◆ Extracted records ◆

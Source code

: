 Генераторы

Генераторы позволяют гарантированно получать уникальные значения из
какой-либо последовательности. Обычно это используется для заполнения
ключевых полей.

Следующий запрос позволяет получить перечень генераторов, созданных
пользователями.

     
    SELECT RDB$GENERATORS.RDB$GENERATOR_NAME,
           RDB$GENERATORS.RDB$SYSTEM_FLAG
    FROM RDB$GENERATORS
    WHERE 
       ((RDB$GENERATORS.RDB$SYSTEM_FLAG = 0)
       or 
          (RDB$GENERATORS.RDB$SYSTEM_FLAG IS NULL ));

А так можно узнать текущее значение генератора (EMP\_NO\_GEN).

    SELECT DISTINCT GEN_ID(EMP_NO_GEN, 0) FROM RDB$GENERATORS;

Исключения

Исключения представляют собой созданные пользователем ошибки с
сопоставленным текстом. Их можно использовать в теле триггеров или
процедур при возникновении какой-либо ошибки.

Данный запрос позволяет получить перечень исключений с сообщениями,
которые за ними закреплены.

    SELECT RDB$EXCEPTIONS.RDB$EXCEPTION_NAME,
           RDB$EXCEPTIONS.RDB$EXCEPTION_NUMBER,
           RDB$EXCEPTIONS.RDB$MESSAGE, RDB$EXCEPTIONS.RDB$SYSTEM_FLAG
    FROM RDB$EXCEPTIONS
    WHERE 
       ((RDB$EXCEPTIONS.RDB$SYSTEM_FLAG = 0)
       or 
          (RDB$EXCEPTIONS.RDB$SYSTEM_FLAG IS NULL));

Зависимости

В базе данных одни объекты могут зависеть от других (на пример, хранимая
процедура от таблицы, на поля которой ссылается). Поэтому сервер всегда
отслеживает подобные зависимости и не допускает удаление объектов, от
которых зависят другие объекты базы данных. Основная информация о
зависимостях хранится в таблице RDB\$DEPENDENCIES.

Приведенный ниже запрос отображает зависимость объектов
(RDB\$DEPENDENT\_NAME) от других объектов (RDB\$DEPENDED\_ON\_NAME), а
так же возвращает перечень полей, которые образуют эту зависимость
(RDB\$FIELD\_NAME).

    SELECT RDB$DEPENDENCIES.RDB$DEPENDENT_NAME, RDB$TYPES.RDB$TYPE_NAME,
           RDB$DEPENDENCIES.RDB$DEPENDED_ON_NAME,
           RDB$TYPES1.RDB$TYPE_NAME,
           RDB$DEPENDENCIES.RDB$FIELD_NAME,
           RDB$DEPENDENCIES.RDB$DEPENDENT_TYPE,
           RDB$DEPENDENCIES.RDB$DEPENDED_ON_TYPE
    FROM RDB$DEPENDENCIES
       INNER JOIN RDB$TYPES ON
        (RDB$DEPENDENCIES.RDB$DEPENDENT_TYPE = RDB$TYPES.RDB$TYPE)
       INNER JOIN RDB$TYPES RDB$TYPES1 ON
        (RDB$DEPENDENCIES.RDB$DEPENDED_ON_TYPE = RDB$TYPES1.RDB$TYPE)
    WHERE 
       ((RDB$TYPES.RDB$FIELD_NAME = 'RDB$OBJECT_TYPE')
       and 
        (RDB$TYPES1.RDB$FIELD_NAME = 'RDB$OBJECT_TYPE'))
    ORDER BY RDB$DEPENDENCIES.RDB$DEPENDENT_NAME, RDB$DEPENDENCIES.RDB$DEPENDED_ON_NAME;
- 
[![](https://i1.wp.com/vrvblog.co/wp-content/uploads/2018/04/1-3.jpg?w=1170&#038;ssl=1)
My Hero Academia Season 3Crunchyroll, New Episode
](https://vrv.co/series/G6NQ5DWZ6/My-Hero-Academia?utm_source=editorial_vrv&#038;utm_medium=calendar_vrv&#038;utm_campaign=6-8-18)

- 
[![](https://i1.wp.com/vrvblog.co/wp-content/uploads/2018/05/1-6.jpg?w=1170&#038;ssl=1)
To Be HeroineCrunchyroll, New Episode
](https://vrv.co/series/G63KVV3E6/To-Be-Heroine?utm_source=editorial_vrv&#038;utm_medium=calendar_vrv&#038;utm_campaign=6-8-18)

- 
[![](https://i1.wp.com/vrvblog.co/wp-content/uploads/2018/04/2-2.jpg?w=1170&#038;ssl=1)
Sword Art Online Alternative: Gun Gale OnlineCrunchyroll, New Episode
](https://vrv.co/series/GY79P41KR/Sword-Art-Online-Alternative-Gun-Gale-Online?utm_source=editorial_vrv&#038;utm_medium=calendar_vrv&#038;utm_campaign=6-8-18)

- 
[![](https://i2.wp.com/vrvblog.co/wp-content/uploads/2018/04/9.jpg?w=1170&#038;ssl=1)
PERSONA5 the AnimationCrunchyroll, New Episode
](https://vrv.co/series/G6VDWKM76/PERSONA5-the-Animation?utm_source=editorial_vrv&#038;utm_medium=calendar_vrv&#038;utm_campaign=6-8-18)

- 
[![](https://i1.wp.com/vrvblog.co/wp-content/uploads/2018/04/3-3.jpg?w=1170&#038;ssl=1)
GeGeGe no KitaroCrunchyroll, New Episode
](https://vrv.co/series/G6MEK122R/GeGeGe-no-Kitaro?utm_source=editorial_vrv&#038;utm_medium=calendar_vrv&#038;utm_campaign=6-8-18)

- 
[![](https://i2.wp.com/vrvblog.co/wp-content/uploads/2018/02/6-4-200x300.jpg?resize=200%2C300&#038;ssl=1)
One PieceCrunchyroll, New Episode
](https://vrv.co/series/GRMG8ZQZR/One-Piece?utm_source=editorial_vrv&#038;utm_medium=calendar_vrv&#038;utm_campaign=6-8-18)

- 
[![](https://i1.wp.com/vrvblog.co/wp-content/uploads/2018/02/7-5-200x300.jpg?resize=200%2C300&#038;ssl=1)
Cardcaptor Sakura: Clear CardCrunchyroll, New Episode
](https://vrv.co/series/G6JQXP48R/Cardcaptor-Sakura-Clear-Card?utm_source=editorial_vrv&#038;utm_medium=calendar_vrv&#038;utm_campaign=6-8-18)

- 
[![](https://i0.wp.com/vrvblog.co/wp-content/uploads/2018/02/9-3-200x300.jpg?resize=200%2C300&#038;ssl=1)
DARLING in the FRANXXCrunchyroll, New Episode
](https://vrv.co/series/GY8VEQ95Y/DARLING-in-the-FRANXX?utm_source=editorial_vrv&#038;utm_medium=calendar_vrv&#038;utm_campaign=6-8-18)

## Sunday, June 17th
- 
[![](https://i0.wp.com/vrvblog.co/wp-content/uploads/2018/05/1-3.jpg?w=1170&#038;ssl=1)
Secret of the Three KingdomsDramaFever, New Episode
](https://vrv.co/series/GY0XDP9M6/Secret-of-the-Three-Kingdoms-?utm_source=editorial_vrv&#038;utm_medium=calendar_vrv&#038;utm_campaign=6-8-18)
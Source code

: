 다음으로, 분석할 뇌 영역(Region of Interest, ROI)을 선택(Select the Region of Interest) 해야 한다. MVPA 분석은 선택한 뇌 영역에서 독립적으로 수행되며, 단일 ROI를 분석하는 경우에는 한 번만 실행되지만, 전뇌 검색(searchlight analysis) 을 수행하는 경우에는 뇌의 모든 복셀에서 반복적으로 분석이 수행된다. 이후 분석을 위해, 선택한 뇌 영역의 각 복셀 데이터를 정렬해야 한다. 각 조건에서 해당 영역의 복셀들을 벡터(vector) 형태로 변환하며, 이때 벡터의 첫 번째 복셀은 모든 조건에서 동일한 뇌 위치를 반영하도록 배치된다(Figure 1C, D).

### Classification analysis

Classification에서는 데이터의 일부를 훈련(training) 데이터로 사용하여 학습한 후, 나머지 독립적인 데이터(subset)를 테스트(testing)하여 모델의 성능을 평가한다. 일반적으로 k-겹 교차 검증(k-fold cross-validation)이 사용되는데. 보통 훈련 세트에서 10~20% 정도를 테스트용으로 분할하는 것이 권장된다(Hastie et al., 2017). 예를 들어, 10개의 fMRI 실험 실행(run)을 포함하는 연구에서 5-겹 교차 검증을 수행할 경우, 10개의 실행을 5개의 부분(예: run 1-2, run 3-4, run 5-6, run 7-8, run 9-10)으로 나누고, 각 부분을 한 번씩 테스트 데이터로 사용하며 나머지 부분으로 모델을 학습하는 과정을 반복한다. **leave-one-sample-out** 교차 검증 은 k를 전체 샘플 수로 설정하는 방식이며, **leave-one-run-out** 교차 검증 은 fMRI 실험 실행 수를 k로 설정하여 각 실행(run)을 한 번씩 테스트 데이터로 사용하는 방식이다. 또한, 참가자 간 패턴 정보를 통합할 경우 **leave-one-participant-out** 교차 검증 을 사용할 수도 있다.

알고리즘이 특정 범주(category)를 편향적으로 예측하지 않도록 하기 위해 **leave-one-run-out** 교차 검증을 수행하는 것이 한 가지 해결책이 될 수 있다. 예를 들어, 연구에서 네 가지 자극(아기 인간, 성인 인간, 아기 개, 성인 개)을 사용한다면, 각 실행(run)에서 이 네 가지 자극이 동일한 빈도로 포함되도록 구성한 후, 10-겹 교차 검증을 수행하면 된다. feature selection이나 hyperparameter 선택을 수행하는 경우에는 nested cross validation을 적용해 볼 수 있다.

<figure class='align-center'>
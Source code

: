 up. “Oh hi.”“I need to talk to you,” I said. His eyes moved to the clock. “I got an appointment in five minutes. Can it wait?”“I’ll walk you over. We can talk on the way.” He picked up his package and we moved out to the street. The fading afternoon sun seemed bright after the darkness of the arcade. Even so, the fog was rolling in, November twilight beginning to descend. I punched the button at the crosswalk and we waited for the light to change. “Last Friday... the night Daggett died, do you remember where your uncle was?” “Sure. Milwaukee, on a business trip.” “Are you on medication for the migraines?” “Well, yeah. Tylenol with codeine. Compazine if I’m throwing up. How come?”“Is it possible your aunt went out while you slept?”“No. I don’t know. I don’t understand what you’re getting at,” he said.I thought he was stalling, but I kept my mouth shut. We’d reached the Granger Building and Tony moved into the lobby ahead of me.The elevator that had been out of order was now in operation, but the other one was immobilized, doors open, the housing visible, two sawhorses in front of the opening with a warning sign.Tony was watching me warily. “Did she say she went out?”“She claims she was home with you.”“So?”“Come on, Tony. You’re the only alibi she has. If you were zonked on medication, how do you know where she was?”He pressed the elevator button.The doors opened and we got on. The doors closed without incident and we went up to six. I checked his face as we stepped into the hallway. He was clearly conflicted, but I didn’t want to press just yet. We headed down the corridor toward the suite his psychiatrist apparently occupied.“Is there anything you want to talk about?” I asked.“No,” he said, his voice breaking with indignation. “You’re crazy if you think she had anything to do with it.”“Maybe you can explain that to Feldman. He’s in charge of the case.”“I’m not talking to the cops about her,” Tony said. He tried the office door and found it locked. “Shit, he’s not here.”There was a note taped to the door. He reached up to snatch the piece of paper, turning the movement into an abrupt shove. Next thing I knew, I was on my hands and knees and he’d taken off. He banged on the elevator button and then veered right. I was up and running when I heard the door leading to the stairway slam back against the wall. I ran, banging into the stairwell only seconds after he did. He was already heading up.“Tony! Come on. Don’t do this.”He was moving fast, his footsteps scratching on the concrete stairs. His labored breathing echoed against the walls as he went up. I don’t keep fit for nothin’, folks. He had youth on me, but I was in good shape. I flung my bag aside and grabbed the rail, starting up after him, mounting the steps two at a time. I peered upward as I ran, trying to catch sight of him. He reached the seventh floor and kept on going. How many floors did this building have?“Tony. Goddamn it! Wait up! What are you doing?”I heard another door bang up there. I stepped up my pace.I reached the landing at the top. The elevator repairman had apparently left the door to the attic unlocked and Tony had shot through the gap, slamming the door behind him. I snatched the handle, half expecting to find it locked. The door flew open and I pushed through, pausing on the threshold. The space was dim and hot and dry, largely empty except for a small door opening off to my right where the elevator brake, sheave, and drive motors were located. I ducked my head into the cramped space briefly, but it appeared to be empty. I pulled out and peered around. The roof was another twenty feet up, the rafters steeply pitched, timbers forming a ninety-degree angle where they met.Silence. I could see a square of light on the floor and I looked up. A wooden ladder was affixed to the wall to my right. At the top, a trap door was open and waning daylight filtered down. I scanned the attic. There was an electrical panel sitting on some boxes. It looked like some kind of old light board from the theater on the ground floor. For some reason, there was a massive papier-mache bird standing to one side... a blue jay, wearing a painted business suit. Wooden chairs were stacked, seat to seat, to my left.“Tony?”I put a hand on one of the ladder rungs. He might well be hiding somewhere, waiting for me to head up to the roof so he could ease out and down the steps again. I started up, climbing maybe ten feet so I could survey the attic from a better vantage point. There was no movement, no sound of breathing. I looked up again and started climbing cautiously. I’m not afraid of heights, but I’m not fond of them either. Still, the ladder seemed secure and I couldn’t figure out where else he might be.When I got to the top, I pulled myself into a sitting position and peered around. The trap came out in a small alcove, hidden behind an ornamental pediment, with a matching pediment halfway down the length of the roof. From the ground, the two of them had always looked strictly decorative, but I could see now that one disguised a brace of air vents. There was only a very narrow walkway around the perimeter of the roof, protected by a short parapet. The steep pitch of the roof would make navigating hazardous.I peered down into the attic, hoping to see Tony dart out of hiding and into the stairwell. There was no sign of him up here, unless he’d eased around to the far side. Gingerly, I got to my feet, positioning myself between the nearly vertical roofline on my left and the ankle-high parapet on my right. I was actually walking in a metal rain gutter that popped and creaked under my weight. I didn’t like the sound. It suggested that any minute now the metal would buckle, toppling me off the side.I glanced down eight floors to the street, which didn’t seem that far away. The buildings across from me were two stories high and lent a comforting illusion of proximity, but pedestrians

◆ Problem description ◆
Copy the records above exactly, from the first line through the line containing "(RDB\$DEPENDENT\_NAME) от других", and include nothing else.

◆ Response area ◆
Source code

: Генераторы

Генераторы позволяют гарантированно получать уникальные значения из
какой-либо последовательности. Обычно это используется для заполнения
ключевых полей.

Следующий запрос позволяет получить перечень генераторов, созданных
пользователями.

     
    SELECT RDB$GENERATORS.RDB$GENERATOR_NAME,
           RDB$GENERATORS.RDB$SYSTEM_FLAG
    FROM RDB$GENERATORS
    WHERE 
       ((RDB$GENERATORS.RDB$SYSTEM_FLAG = 0)
       or 
          (RDB$GENERATORS.RDB$SYSTEM_FLAG IS NULL ));

А так можно узнать текущее значение генератора (EMP\_NO\_GEN).

    SELECT DISTINCT GEN_ID(EMP_NO_GEN, 0) FROM RDB$GENERATORS;

Исключения

Исключения представляют собой созданные пользователем ошибки с
сопоставленным текстом. Их можно использовать в теле триггеров или
процедур при возникновении какой-либо ошибки.

Данный запрос позволяет получить перечень исключений с сообщениями,
которые за ними закреплены.

    SELECT RDB$EXCEPTIONS.RDB$EXCEPTION_NAME,
           RDB$EXCEPTIONS.RDB$EXCEPTION_NUMBER,
           RDB$EXCEPTIONS.RDB$MESSAGE, RDB$EXCEPTIONS.RDB$SYSTEM_FLAG
    FROM RDB$EXCEPTIONS
    WHERE 
       ((RDB$EXCEPTIONS.RDB$SYSTEM_FLAG = 0)
       or 
          (RDB$EXCEPTIONS.RDB$SYSTEM_FLAG IS NULL));

Зависимости

В базе данных одни объекты могут зависеть от других (на пример, хранимая
процедура от таблицы, на поля которой ссылается). Поэтому сервер всегда
отслеживает подобные зависимости и не допускает удаление объектов, от
которых зависят другие объекты базы данных. Основная информация о
зависимостях хранится в таблице RDB\$DEPENDENCIES.

Приведенный ниже запрос отображает зависимость объектов
(RDB\$DEPENDENT\_NAME) от других объектов (RDB\$DEPENDED\_ON\_NAME), а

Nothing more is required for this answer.